Alla data di chiusura di questo intervento (26/12), il Senato, nel votare la fiducia alla legge di bilancio per il 2019, ha eliminato il comma 02 la cui portata vedremo nel prosieguo di questo intervento.
Considerati i tempi stretti per l’approvazione della legge difficilmente saranno inserite nuove modifiche alla Camera: significherebbe avere un altro passaggio del testo al Senato per il quale non c’è il tempo.

Il primo periodo del comma 01 ci dice che le associazioni con meno di 65.000 euro di proventi commerciali continueranno ad emettere in forma cartacea e riscuoteranno l’IVA come sempre.
Fin qui tutto bene.

Con il secondo periodo iniziano però i guai perché tutti gli altri soggetti, cioè quelli con volumi di proventi da 65.000 a 400.000 euro devono assicurarsi (ma in che modo, solo fra Luca Pacioli lo sa) che la controparte (cessionario o committente) emetta una fattura in regime di inversione contabile (reverse charge) per tutte le operazioni, il che significa che non ci sarà alcun movimento monetario IVA dal cessionario o committente verso l’associazione, perché sarà il cessionario o il committente che autoliquiderà l’imposta, annotando la fattura sia nel registro degli acquisti che in quello delle fatture emesse.
La conseguenza è che le associazioni che si trovano in questa situazione non godranno più della sovvenzione pari alla deduzione forfettizzata dell’IVA sulle operazioni attive.

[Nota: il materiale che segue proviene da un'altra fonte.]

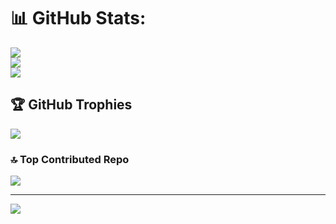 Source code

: # 📊 GitHub Stats:
![](https://github-readme-stats.vercel.app/api?username=arfaizzarayhani&theme=shadow_blue&hide_border=false&include_all_commits=true&count_private=true)<br/>
![](https://nirzak-streak-stats.vercel.app/?user=arfaizzarayhani&theme=shadow_blue&hide_border=false)<br/>
![](https://github-readme-stats.vercel.app/api/top-langs/?username=arfaizzarayhani&theme=shadow_blue&hide_border=false&include_all_commits=true&count_private=true&layout=compact)

## 🏆 GitHub Trophies
![](https://github-profile-trophy.vercel.app/?username=arfaizzarayhani&theme=radical&no-frame=false&no-bg=true&margin-w=4)

### 🔝 Top Contributed Repo
![](https://github-contributor-stats.vercel.app/api?username=arfaizzarayhani&limit=5&theme=shadow_blue&combine_all_yearly_contributions=true)

---
[![](https://visitcount.itsvg.in/api?id=arfaizzarayhani&icon=0&color=0)](https://visitcount.itsvg.in)

<!-- Proudly created with GPRM ( https://gprm.itsvg.in ) -->
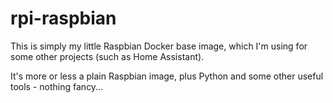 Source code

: # rpi-raspbian

This is simply my little Raspbian Docker base image, which I'm using for some other
projects (such as Home Assistant).

It's more or less a plain Raspbian image, plus Python and some other useful tools -
nothing fancy...
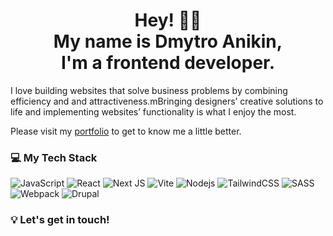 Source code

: <h1 align="center">Hey! 👋🏻 <br> My name is Dmytro Anikin, <br> I'm a frontend developer.</h1>

I love building websites that solve business problems by combining efficiency and and attractiveness.mBringing designers’ creative solutions to life and implementing websites’ functionality is what I enjoy the most.

Please visit my [portfolio](https://dimianni.github.io/) to get to know me a little better.

### 💻 My Tech Stack 

![JavaScript](https://img.shields.io/badge/-JavaScript-grey?style=for-the-badge&logo=javascript)
![React](https://img.shields.io/badge/-React-grey?style=for-the-badge&logo=react)
![Next JS](https://img.shields.io/badge/-next.js-grey?style=for-the-badge&logo=nextdotjs)
![Vite](https://img.shields.io/badge/-vite-grey?style=for-the-badge&logo=vite)
![Nodejs](https://img.shields.io/badge/-Nodejs-grey?style=for-the-badge&logo=Node.js&logoColor=339933)
![TailwindCSS](https://img.shields.io/badge/-tailwindcss-grey?style=for-the-badge&logo=tailwindcss)
![SASS](https://img.shields.io/badge/-SASS-grey?style=for-the-badge&logo=sass)
![Webpack](https://img.shields.io/badge/-Webpack-grey?style=for-the-badge&logo=webpack)
![Drupal](https://img.shields.io/badge/-Drupal-grey?style=for-the-badge&logo=drupal)

### 💡 Let's get in touch!

<a href="mailto:dmytro.anikin@gmail.com">
  <img align="left" alt="" src="https://img.shields.io/badge/-gmail-grey?style=for-the-badge&logo=gmail" />
</a>

<a href="https://t.me/dimianni">
  <img align="left" alt="" src="https://img.shields.io/badge/-telegram-grey?style=for-the-badge&logo=telegram" />
</a>

<a href="https://www.linkedin.com/in/dimianni/">
  <img align="left" alt="" src="https://img.shields.io/badge/-linkedin-grey?style=for-the-badge&logo=linkedin" />
</a>
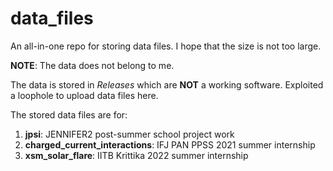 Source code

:# data_files
An all-in-one repo for storing data files. I hope that the size is not too large.

**NOTE**: The data does not belong to me.


The data is stored in _Releases_ which are **NOT** a working software. Exploited a loophole to upload data files here.

The stored data files are for:
1. **jpsi**: JENNIFER2 post-summer school project work
2. **charged_current_interactions**: IFJ PAN PPSS 2021 summer internship
3. **xsm_solar_flare**: IITB Krittika 2022 summer internship


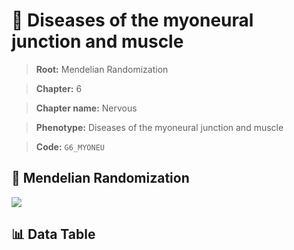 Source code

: # 🧪 Diseases of the myoneural junction and muscle

> **Root:** Mendelian Randomization

> **Chapter:** 6  

> **Chapter name:** Nervous

> **Phenotype:** Diseases of the myoneural junction and muscle  

> **Code:** `G6_MYONEU`

## 🧬 Mendelian Randomization  

<img src="/MR/Figures/Forward/G6_MYONEU.png"/>

## 📊 Data Table

<CsvTableMRF src="/MR/Data/Forward/G6_MYONEU.csv"/>
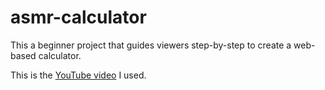 # asmr-calculator
This a beginner project that guides viewers step-by-step to create a web-based calculator.

This is the [YouTube video](https://youtu.be/sBJmRD7kNTk?si=YgjkeaTKscCxpG8R) I used.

Se però le operazioni avvengono nei confronti di privati consumatori (B2C), non cambia nulla e si ritorna alla liquidazione classica dell’imposta con la forfettizzazione al 50% e l’introito finanziario dell’IVA forfettizzata.
E’ il caso, per esempio, della Asd che cede agli associati i gadget recanti il proprio marchio o del bar interno gestito dall’associazione di promozione sociale.

L’abrogazione del comma 02 eliminerà l’obbligo dell’inversione contabile per TUTTE le operazioni relative ai contratti di sponsorizzazione e pubblicità, non rilevando l’ammontare annuo dei proventi, posti in essere dai soggetti di cui agli articoli 1 e 2 della legge 16 dicembre 1991, n. 398, nei confronti di soggetti passivi stabiliti nel territorio dello Stato, per i quali gli obblighi di fatturazione e registrazione sono adempiuti dai cessionari.
Per queste operazioni, anche se poste in essere dalle associazioni con volume di proventi inferiore ai 65.000 euro, avrebbe prevalso il regime dell’inversione contabile con gli effetti che abbiamo visto in precedenza.

 

In conclusione
In conclusione le Asd e le altre associazioni in regime 398/91:

  • se hanno un volume di proventi commerciali inferiore a 65.000 euro continuano ad emettere le fatture cartacee e a riscuotere l’IVA forfettizzata per le operazioni diverse da sponsorizzazione e pubblicità
  • se hanno un volume di proventi da 65.000 a 400.000 euro non emettono fatture cartacee ma devono fare in modo che sia la controparte ad emettere e registrare la fattura in regime di inversione contabile, barattando così la sovvenzione data dall’incasso del 50% dell’IVA sulle operazioni attive (1/3 dell’iva per le cessioni o le concessioni di diritti di ripresa televisiva e di trasmissione radiofonica) contro l’obbligo della fatturazione elettronica
  • se le operazioni sono B2C per le quali non si emette fattura, resta tutto come prima, con forfetizzazione dell’IVA al 50% e corrispondente provento dell’IVA non versata.